The words landed like fists.
I’ve failed to guard him from that monster.
Years of vigilance—networks of whispers, favors hoarded like ammunition, nights that she sometimes spent staring at security feeds until her eyes burned—collapsed in a single glimpse.
She had built every layer of protection she could imagine until she succeeded.
She had kept Phei’s name buried, his power masked, his existence a rumor even among the Legacy circles. And on the night he finally shone—on the night the world saw what he could become— it had found him.
Melissa’s teeth tore deeper into her nail beds. Blood welled, warm and sticky. She didn’t feel it.
What do I do? What do I DO?
Tell him? March down there right now, drag him into the tunnel, press her mouth to his ear and breathe the truth: There’s a monster here. Not metaphor. Not exaggeration. Something older than the families, hungrier than Heavenchild ambition. She’s found you again, Phei. She’s here for you.
But if she did—if she shattered this moment—his laughter still echoed faintly from the court below, bright and unguarded, the first real joy she’d witnessed in him since— she couldn’t finish the memory.
Tell him now and she stole more than one night. She stole tomorrow. And the day after. And every sunrise that followed. Every shadow would grow teeth. Every quiet moment would taste of waiting.

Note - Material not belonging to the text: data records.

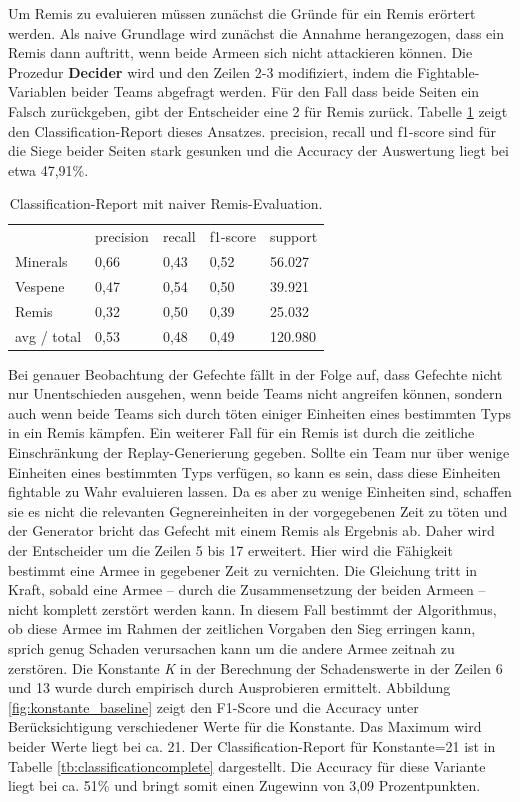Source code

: Um Remis zu evaluieren müssen zunächst die Gründe für ein Remis erörtert werden. Als naive Grundlage wird zunächst die Annahme herangezogen, dass ein Remis dann auftritt, wenn beide Armeen sich nicht attackieren können. Die Prozedur \textbf{Decider} wird und den Zeilen 2-3 modifiziert, indem die Fightable-Variablen beider Teams abgefragt werden. Für den Fall dass beide Seiten ein Falsch zurückgeben, gibt der Entscheider eine 2 für Remis zurück. Tabelle \ref{tb:classificationmitremisnaiv} zeigt den Classification-Report dieses Ansatzes.  precision, recall und f1-score sind für die Siege beider Seiten stark gesunken und die Accuracy der Auswertung liegt bei etwa 47,91\%.  

\begin{table}
\centering
\caption{Classification-Report mit naiver Remis-Evaluation.}
\begin{tabular}{@{}lllll@{}}
\hline
& precision & recall & f1-score & support\\
Minerals & 0,66 & 0,43 & 0,52 & 56.027\\
Vespene & 0,47 & 0,54 & 0,50 & 39.921\\
Remis & 0,32 & 0,50 & 0,39 & 25.032\\
 avg / total & 0,53 & 0,48 & 0,49 & 120.980\\
\hline
\end{tabular}
\label{tb:classificationmitremisnaiv}
\end{table}

Bei genauer Beobachtung der Gefechte fällt in der Folge auf, dass Gefechte nicht nur Unentschieden ausgehen, wenn beide Teams nicht angreifen können, sondern auch wenn beide Teams sich durch töten einiger Einheiten eines bestimmten Typs in ein Remis kämpfen. Ein weiterer Fall für ein Remis ist durch die zeitliche Einschränkung der Replay-Generierung gegeben. Sollte ein Team nur über wenige Einheiten eines bestimmten Typs verfügen, so kann es sein, dass diese Einheiten fightable zu Wahr evaluieren lassen. Da es aber zu wenige Einheiten sind, schaffen sie es nicht die relevanten Gegnereinheiten in der vorgegebenen Zeit zu töten und der Generator bricht das Gefecht mit einem Remis als Ergebnis ab. Daher wird der Entscheider um die Zeilen 5 bis 17 erweitert. Hier wird die Fähigkeit bestimmt eine Armee in gegebener Zeit zu vernichten. Die Gleichung tritt in Kraft, sobald eine Armee -- durch die Zusammensetzung der beiden Armeen -- nicht komplett zerstört werden kann. In diesem Fall bestimmt der Algorithmus, ob diese Armee im Rahmen der zeitlichen Vorgaben den Sieg erringen kann, sprich genug Schaden verursachen kann um die andere Armee zeitnah zu zerstören. Die Konstante \textit{K} in der Berechnung der Schadenswerte in der Zeilen 6 und 13 wurde durch empirisch durch Ausprobieren ermittelt. Abbildung \ref{fig:konstante_baseline} zeigt den F1-Score und die Accuracy unter Berücksichtigung verschiedener Werte für die Konstante. Das Maximum wird beider Werte liegt bei ca. 21. Der Classification-Report für Konstante=21 ist in Tabelle \ref{tb:classificationcomplete} dargestellt. Die Accuracy für diese Variante liegt bei ca. 51\% und bringt somit einen Zugewinn von 3,09 Prozentpunkten.

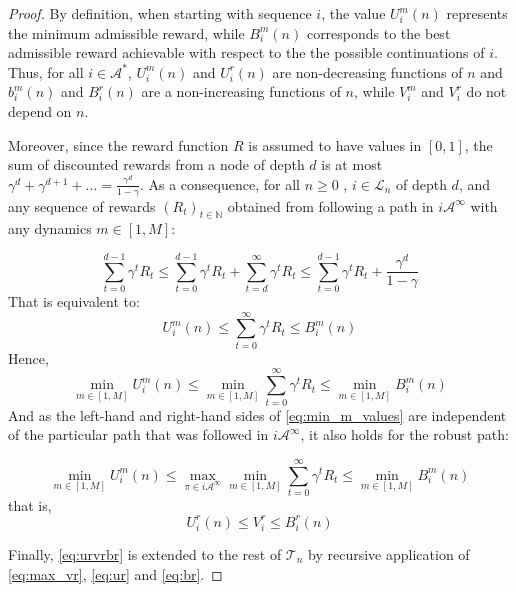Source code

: \documentclass{article}
\begin{document}
\begin{proof}
	By definition, when starting with sequence $i$, the value $U_i^m(n)$ represents the minimum admissible reward, while $B_i^m(n)$ corresponds to the best admissible reward achievable with respect to the the possible continuations of $i$. Thus, for all $i\in\mathcal{A}^*$, $U_i^m(n)$ and $U_i^r(n)$ are non-decreasing functions of $n$ and $b_i^m(n)$ and $B_i^r(n)$ are a non-increasing functions of $n$, while $V_i^m$ and $V_i^r$ do not depend on $n$.
	
	Moreover, since the reward function $R$ is assumed to have values in $[0, 1]$, the sum of discounted rewards from a node of depth $d$ is at most $\gamma^d + \gamma^{d+1}+\dots = \frac{\gamma^d}{1-\gamma}$. As a consequence, for all $n \geq 0$ , $i\in\mathcal{L}_n$ of depth $d$, and any sequence of rewards $(R_t)_{t\in\mathbb{N}}$ obtained from following a path in $i\mathcal{A}^\infty$ with any dynamics $m \in [1, M]$:
	
	\begin{equation*}
	\sum_{t=0}^{d-1} \gamma^t R_t \leq \sum_{t=0}^{d-1} \gamma^t R_t + \sum_{t=d}^\infty \gamma^t R_t \leq \sum_{t=0}^{d-1} \gamma^t R_t + \frac{\gamma^d}{1-\gamma}
	\end{equation*}
	That is equivalent to:
	\begin{equation*}
	U^m_i(n) \leq \sum_{t=0}^\infty \gamma^t R_t \leq B^m_i(n) 
	\end{equation*}
	Hence,
	\begin{equation}
	\label{eq:min_m_values}
	\min_{m \in [1, M]} U^m_i(n) \leq \min_{m \in [1, M]} \sum_{t=0}^\infty \gamma^t R_t \leq \min_{m \in [1, M]} B^m_i(n)
	\end{equation}
	And as the left-hand and right-hand sides of \eqref{eq:min_m_values} are independent of the particular path that was followed in $i\mathcal{A}^\infty$, it also holds for the robust path:
	
	\begin{equation*}
	\min_{m \in [1, M]} U^m_i(n) \leq \max_{\pi\in i\mathcal{A}^\infty} \min_{m \in [1, M]} \sum_{t=0}^\infty \gamma^t R_t \leq \min_{m \in [1, M]} B^m_i(n)
	\end{equation*}
	that is,
	\begin{equation}
	\label{eq:urvrbr}
	U^r_i(n) \leq V^r_i  \leq B^r_i(n)
	\end{equation}
	
	Finally, \eqref{eq:urvrbr} is extended to the rest of $\mathcal{T}_n$ by recursive application of \eqref{eq:max_vr}, \eqref{eq:ur} and \eqref{eq:br}.
\end{proof}
\end{document}
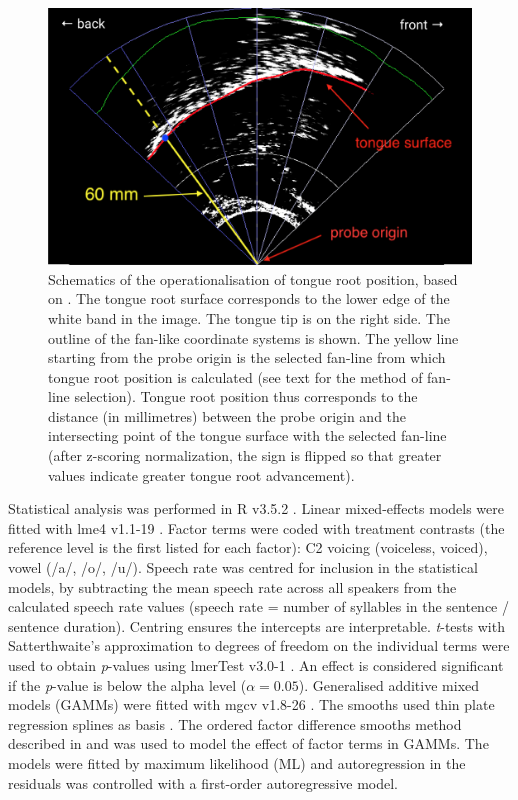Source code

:\documentclass[preprint]{JASAnew}
\begin{document}
\begin{figure}
  \centering
  \includegraphics[width=5in]{Figure2.png}
  \caption{Schematics of the operationalisation of tongue root position, based on \citet{kirkham2017}. The tongue root surface corresponds to the lower edge of the white band in the image. The tongue tip is on the right side. The outline of the fan-like coordinate systems is shown. The yellow line starting from the probe origin is the selected fan-line from which tongue root position is calculated (see text for the method of fan-line selection). Tongue root position thus corresponds to the distance (in millimetres) between the probe origin and the intersecting point of the tongue surface with the selected fan-line (after z-scoring normalization, the sign is flipped so that greater values indicate greater tongue root advancement).}
  \label{f:trp}
\end{figure}

Statistical analysis was performed in R v3.5.2 \citep{r-core-team2018}.
Linear mixed-effects models were fitted with lme4 v1.1-19
\citep{bates2015}. Factor terms were coded with treatment contrasts (the
reference level is the first listed for each factor): C2 voicing
(voiceless, voiced), vowel (/a/, /o/, /u/). Speech rate was centred for
inclusion in the statistical models, by subtracting the mean speech rate
across all speakers from the calculated speech rate values (speech rate
= number of syllables in the sentence / sentence duration). Centring
ensures the intercepts are interpretable. \emph{t}-tests with
Satterthwaite's approximation to degrees of freedom on the individual
terms were used to obtain \emph{p}-values using lmerTest v3.0-1
\citep{kuznetsova2017, luke2017}. An effect is considered significant if
the \emph{p}-value is below the alpha level (\(\alpha = 0.05\)).
Generalised additive mixed models (GAMMs) were fitted with mgcv v1.8-26
\citep{wood2011, wood2017}. The smooths used thin plate regression
splines as basis \citep{wood2003}. The ordered factor difference smooths
method described in \citet{soskuthy2017} and \citet{wieling2018} was
used to model the effect of factor terms in GAMMs. The models were
fitted by maximum likelihood (ML) and autoregression in the residuals
was controlled with a first-order autoregressive model.
\end{document}
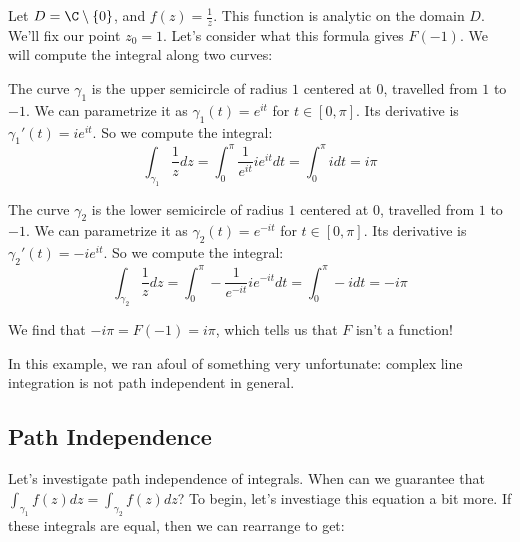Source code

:\begin{ex}{}{} Let $D = \C\setminus\{0\}$, and $f(z) = \frac{1}{z}$. This function is analytic on the domain $D$. We'll fix our point $z_0 =1$. Let's consider what this formula gives $F(-1)$. We will compute the integral along two curves:

\begin{center}
\end{center}

The curve $\gamma_1$ is the upper semicircle of radius $1$ centered at $0$, travelled from $1$ to $-1$. We can parametrize it as $\gamma_1(t) = e^{it}$ for $t\in[0,\pi]$. Its derivative is $\gamma_1'(t) = ie^{it}$. So we compute the integral:
$$\int_{\gamma_1}\frac{1}{z}dz = \int_{0}^\pi \frac{1}{e^{it}}ie^{it}dt = \int_0^\pi idt = i\pi$$


The curve $\gamma_2$ is the lower semicircle of radius $1$ centered at $0$, travelled from $1$ to $-1$. We can parametrize it as $\gamma_2(t) = e^{-it}$ for $t\in[0,\pi]$. Its derivative is $\gamma_2'(t) = -ie^{it}$. So we compute the integral:
$$\int_{\gamma_2}\frac{1}{z}dz = \int_{0}^\pi -\frac{1}{e^{-it}}ie^{-it}dt = \int_0^\pi -idt = -i\pi$$

We find that $-i\pi = F(-1) = i\pi$, which tells us that $F$ isn't a function!
\end{ex}

In this example, we ran afoul of something very unfortunate: complex line integration is not path independent in general.

\subsection{Path Independence}

Let's investigate path independence of integrals. When can we guarantee that $\int_{\gamma_1}f(z)dz = \int_{\gamma_2}f(z)dz$? To begin, let's investiage this equation a bit more. If these integrals are equal, then we can rearrange to get:

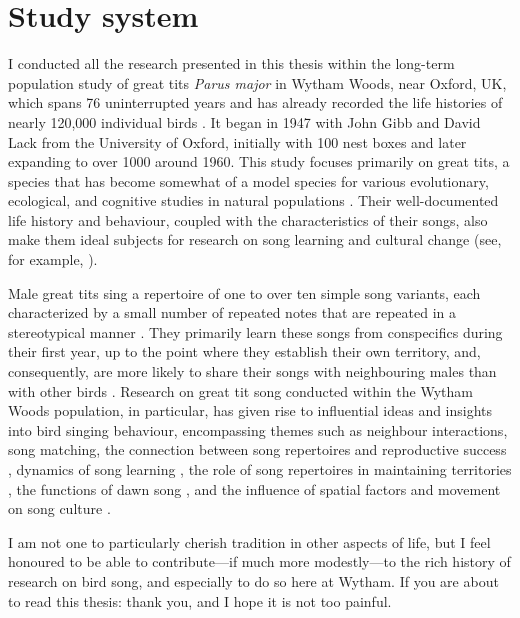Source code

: \section{Study system}
I conducted all the research presented in this thesis within the long-term population study of great tits \textit{Parus major} in Wytham Woods, near Oxford, UK, which spans 76 uninterrupted years and has already recorded the life histories of nearly 120,000 individual birds \autocite{sheldon2022}. It began in 1947 with John Gibb and David Lack from the University of Oxford, initially with 100 nest boxes and later expanding to over 1000 around 1960. This study focuses primarily on great tits, a species that has become somewhat of a model species for various evolutionary, ecological, and cognitive studies in natural populations \autocite{aplin2017, Boyce1987, charmantier2008, cole2012,firth2018,Firth2016a,spurgin2019}. Their well-documented life history and behaviour, coupled with the characteristics of their songs, also make them ideal subjects for research on song learning and cultural change (see, for example, \cite{lambrechts1990, lind1996, rivera-gutierrez2010a, rivera-gutierrez2010, rivera-gutierrez2011, slagsvold1994, Ritschard2012}). 

Male great tits sing a repertoire of one to over ten simple song variants, each characterized by a small number of repeated notes that are repeated in a stereotypical manner \autocite{krebs1978,rivera-gutierrez2010a}. They primarily learn these songs from conspecifics during their first year, up to the point where they establish their own territory, and, consequently, are more likely to share their songs with neighbouring males than with other birds \autocite{mcgregor1982,mcgregor1989}. Research on great tit song conducted within the Wytham Woods population, in particular, has given rise to influential ideas and insights into bird singing behaviour, encompassing themes such as neighbour interactions, song matching, the connection between song repertoires and reproductive success \parencite{mcgregor1981, mcgregor1983, mcgregor1989}, dynamics of song learning \parencite{mcgregor1989, mcgregor1982b}, the role of song repertoires in maintaining territories \parencite{krebs1976, krebs1978}, the functions of dawn song \parencite{kacelnik1983, mace1987}, and the influence of spatial factors and movement on song culture \parencite{fayet2014}. 

I am not one to particularly cherish tradition in other aspects of life, but I feel honoured to be able to contribute---if much more modestly---to the rich history of research on bird song, and especially to do so here at Wytham. If you are about to read this thesis: thank you, and I hope it is not too painful.

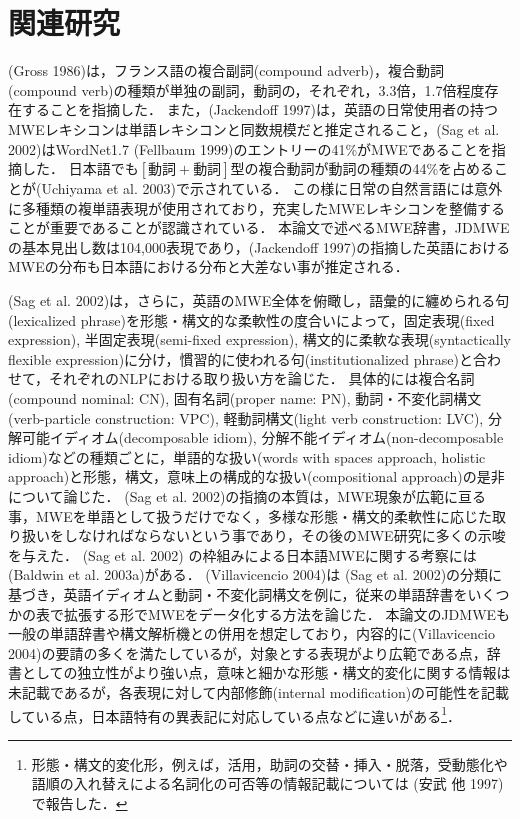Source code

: \documentclass[japanese]{jnlp_1.4}
\begin{document}
\section{関連研究}

(Gross 1986)は，フランス語の複合副詞(compound adverb)，複合動詞(compound verb)の種類が単独の副詞，動詞の，それぞれ，3.3倍，1.7倍程度存在することを指摘した．
また，(Jackendoff 1997)は，英語の日常使用者の持つMWEレキシコンは単語レキシコンと同数規模だと推定されること，(Sag et al. 2002)はWordNet1.7 (Fellbaum 1999)のエントリーの41\%がMWEであることを指摘した．
日本語でも$[\text{動詞}+\text{動詞}]$型の複合動詞が動詞の種類の44\%を占めることが(Uchiyama et al. 2003)で示されている．
この様に日常の自然言語には意外に多種類の複単語表現が使用されており，充実したMWEレキシコンを整備することが重要であることが認識されている．
本論文で述べるMWE辞書，JDMWEの基本見出し数は104,000表現であり，(Jackendoff 1997)の指摘した英語におけるMWEの分布も日本語における分布と大差ない事が推定される．

(Sag et al. 2002)は，さらに，英語のMWE全体を俯瞰し，語彙的に纏められる句(lexicalized phrase)を形態・構文的な柔軟性の度合いによって，固定表現(fixed expression), 半固定表現(semi-fixed expression), 構文的に柔軟な表現(syntactically flexible expression)に分け，慣習的に使われる句(institutionalized phrase)と合わせて，それぞれのNLPにおける取り扱い方を論じた．
具体的には複合名詞(compound nominal: CN), 固有名詞(proper name: PN), 動詞・不変化詞構文(verb-particle construction: VPC), 軽動詞構文(light verb construction: LVC), 分解可能イディオム(decomposable idiom), 分解不能イディオム(non-decomposable idiom)などの種類ごとに，単語的な扱い(words with spaces approach, holistic approach)と形態，構文，意味上の構成的な扱い(compositional approach)の是非について論じた．
(Sag et al. 2002)の指摘の本質は，MWE現象が広範に亘る事，MWEを単語として扱うだけでなく，多様な形態・構文的柔軟性に応じた取り扱いをしなければならないという事であり，その後のMWE研究に多くの示唆を与えた．
(Sag et al. 2002) の枠組みによる日本語MWEに関する考察には(Baldwin et al. 2003a)がある．
(Villavicencio 2004)は (Sag et al. 2002)の分類に基づき，英語イディオムと動詞・不変化詞構文を例に，従来の単語辞書をいくつかの表で拡張する形でMWEをデータ化する方法を論じた．
本論文のJDMWEも一般の単語辞書や構文解析機との併用を想定しており，内容的に(Villavicencio 2004)の要請の多くを満たしているが，対象とする表現がより広範である点，辞書としての独立性がより強い点，意味と細かな形態・構文的変化に関する情報は未記載であるが，各表現に対して内部修飾(internal modification)の可能性を記載している点，日本語特有の異表記に対応している点などに違いがある\footnote{形態・構文的変化形，例えば，活用，助詞の交替・挿入・脱落，受動態化や語順の入れ替えによる名詞化の可否等の情報記載については (安武 他 1997)で報告した．}．
\end{document}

Phei would live looking over his shoulder until the day that monster finally stepped out of the dark.
Don’t tell him. Let him have this victory. Let him bask. Let him believe—for one perfect, fragile stretch of time—that the world was only basketball and brotherhood and applause. But if she didn’t tell him—if that thing moved, if it struck, if Phei survived long enough to learn that Melissa had seen her, had known, and chosen silence—
She shivered so violently her teeth clacked together.
Would I be able to handle the results?
The mark on her skin—the invisible bond between them—
She pressed her forehead to the wall, concrete biting into skin, trying to force clarity through the terror.
He’s powerful, she told herself, clinging to the evidence of tonight.
The impossible dunks. The way the air had thickened around him. The awakening that had rippled outward like a shockwave only she could name. Among the yet-to-awaken Legacy heirs, Phei was already unmatched.
A storm wearing human skin. Only a handful alive could match him blow for blow.
But that monster wasn’t alive in the way that word usually meant. That monster was something else. An abyss with a heartbeat. An ocean wearing a woman’s face.
And Phei’s power—raw and radiant as it was—remained a pond staring into that endless dark.
Melissa closed her eyes. Tasted blood and concrete dust. And still the question looped, merciless: What do I do?